Exercise goal
Below is a listing to transcribe in full and exactly; keep the pictures out.

Data extract
BEGIN

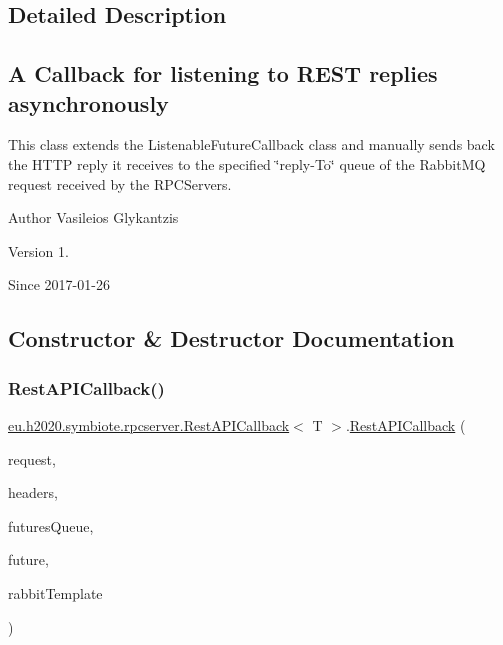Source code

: \subsection{Detailed Description}
\subsection*{A Callback for listening to R\+E\+ST replies asynchronously}

This class extends the Listenable\+Future\+Callback class and manually sends back the H\+T\+TP reply it receives to the specified \char`\"{}reply-\/\+To\char`\"{} queue of the Rabbit\+MQ request received by the R\+P\+C\+Servers.

\begin{DoxyAuthor}{Author}
Vasileios Glykantzis 
\end{DoxyAuthor}
\begin{DoxyVersion}{Version}
1. 
\end{DoxyVersion}
\begin{DoxySince}{Since}
2017-\/01-\/26 
\end{DoxySince}


\subsection{Constructor \& Destructor Documentation}
\mbox{\label{classeu_1_1h2020_1_1symbiote_1_1rpcserver_1_1RestAPICallback_ad5c5d0f8a589e0555039a1742642789a}} 
\subsubsection{\texorpdfstring{Rest\+A\+P\+I\+Callback()}{RestAPICallback()}}
{\footnotesize\ttfamily \hyperlink{classeu_1_1h2020_1_1symbiote_1_1rpcserver_1_1RestAPICallback}{eu.\+h2020.\+symbiote.\+rpcserver.\+Rest\+A\+P\+I\+Callback}$<$ T $>$.\hyperlink{classeu_1_1h2020_1_1symbiote_1_1rpcserver_1_1RestAPICallback}{Rest\+A\+P\+I\+Callback} (\begin{DoxyParamCaption}\item[{String}]{request,  }\item[{Map$<$ String, String $>$}]{headers,  }\item[{Queue$<$ Listenable\+Future$<$ Response\+Entity$<$ J\+S\+O\+N\+Object $>$$>$$>$}]{futures\+Queue,  }\item[{Listenable\+Future$<$ Response\+Entity$<$ J\+S\+O\+N\+Object $>$$>$}]{future,  }\item[{Rabbit\+Template}]{rabbit\+Template }\end{DoxyParamCaption})}

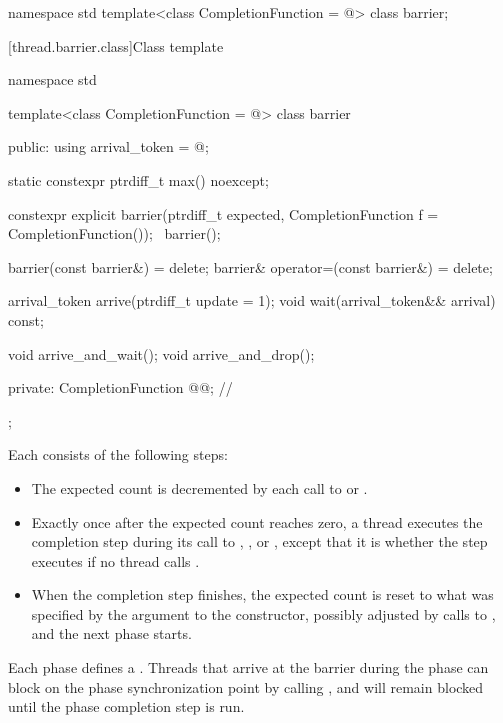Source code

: %
\begin{codeblock}
namespace std {
  template<class CompletionFunction = @\seebelow@>
    class barrier;
}
\end{codeblock}

[thread.barrier.class]{Class template }

\begin{codeblock}
namespace std {
  template<class CompletionFunction = @\seebelow@>
  class barrier {
  public:
    using arrival_token = @\seebelow@;

    static constexpr ptrdiff_t max() noexcept;

    constexpr explicit barrier(ptrdiff_t expected,
                               CompletionFunction f = CompletionFunction());
    ~barrier();

    barrier(const barrier&) = delete;
    barrier& operator=(const barrier&) = delete;

    arrival_token arrive(ptrdiff_t update = 1);
    void wait(arrival_token&& arrival) const;

    void arrive_and_wait();
    void arrive_and_drop();

  private:
    CompletionFunction @@;      // \expos
  };
}
\end{codeblock}

\pnum
Each  consists of the following steps:
\begin{itemize}
\item
  The expected count is decremented
  by each call to  or .
\item
  Exactly once after the expected count reaches zero, a thread
  executes the completion step during its call
  to , , or ,
  except that it is 
  whether the step executes if no thread calls .
\item
  When the completion step finishes,
  the expected count is reset
  to what was specified by the  argument to the constructor,
  possibly adjusted by calls to , and
  the next phase starts.
\end{itemize}

%
\pnum
{}%
Each phase defines a .
Threads that arrive at the barrier during the phase
can block on the phase synchronization point by calling , and
will remain blocked until the phase completion step is run.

END

Worked solution
Source code

: \subsection{Detailed Description}
\subsection*{A Callback for listening to R\+E\+ST replies asynchronously}

This class extends the Listenable\+Future\+Callback class and manually sends back the H\+T\+TP reply it receives to the specified \char`\"{}reply-\/\+To\char`\"{} queue of the Rabbit\+MQ request received by the R\+P\+C\+Servers.

\begin{DoxyAuthor}{Author}
Vasileios Glykantzis 
\end{DoxyAuthor}
\begin{DoxyVersion}{Version}
1. 
\end{DoxyVersion}
\begin{DoxySince}{Since}
2017-\/01-\/26 
\end{DoxySince}


\subsection{Constructor \& Destructor Documentation}
\mbox{\label{classeu_1_1h2020_1_1symbiote_1_1rpcserver_1_1RestAPICallback_ad5c5d0f8a589e0555039a1742642789a}} 
\subsubsection{\texorpdfstring{Rest\+A\+P\+I\+Callback()}{RestAPICallback()}}
{\footnotesize\ttfamily \hyperlink{classeu_1_1h2020_1_1symbiote_1_1rpcserver_1_1RestAPICallback}{eu.\+h2020.\+symbiote.\+rpcserver.\+Rest\+A\+P\+I\+Callback}$<$ T $>$.\hyperlink{classeu_1_1h2020_1_1symbiote_1_1rpcserver_1_1RestAPICallback}{Rest\+A\+P\+I\+Callback} (\begin{DoxyParamCaption}\item[{String}]{request,  }\item[{Map$<$ String, String $>$}]{headers,  }\item[{Queue$<$ Listenable\+Future$<$ Response\+Entity$<$ J\+S\+O\+N\+Object $>$$>$$>$}]{futures\+Queue,  }\item[{Listenable\+Future$<$ Response\+Entity$<$ J\+S\+O\+N\+Object $>$$>$}]{future,  }\item[{Rabbit\+Template}]{rabbit\+Template }\end{DoxyParamCaption})}

Source code

: %
\begin{codeblock}
namespace std {
  template<class CompletionFunction = @\seebelow@>
    class barrier;
}
\end{codeblock}

[thread.barrier.class]{Class template }

\begin{codeblock}
namespace std {
  template<class CompletionFunction = @\seebelow@>
  class barrier {
  public:
    using arrival_token = @\seebelow@;

    static constexpr ptrdiff_t max() noexcept;

    constexpr explicit barrier(ptrdiff_t expected,
                               CompletionFunction f = CompletionFunction());
    ~barrier();

    barrier(const barrier&) = delete;
    barrier& operator=(const barrier&) = delete;

    arrival_token arrive(ptrdiff_t update = 1);
    void wait(arrival_token&& arrival) const;

    void arrive_and_wait();
    void arrive_and_drop();

  private:
    CompletionFunction @@;      // \expos
  };
}
\end{codeblock}

\pnum
Each  consists of the following steps:
\begin{itemize}
\item
  The expected count is decremented
  by each call to  or .
\item
  Exactly once after the expected count reaches zero, a thread
  executes the completion step during its call
  to , , or ,
  except that it is 
  whether the step executes if no thread calls .
\item
  When the completion step finishes,
  the expected count is reset
  to what was specified by the  argument to the constructor,
  possibly adjusted by calls to , and
  the next phase starts.
\end{itemize}

%
\pnum
{}%
Each phase defines a .
Threads that arrive at the barrier during the phase
can block on the phase synchronization point by calling , and
will remain blocked until the phase completion step is run.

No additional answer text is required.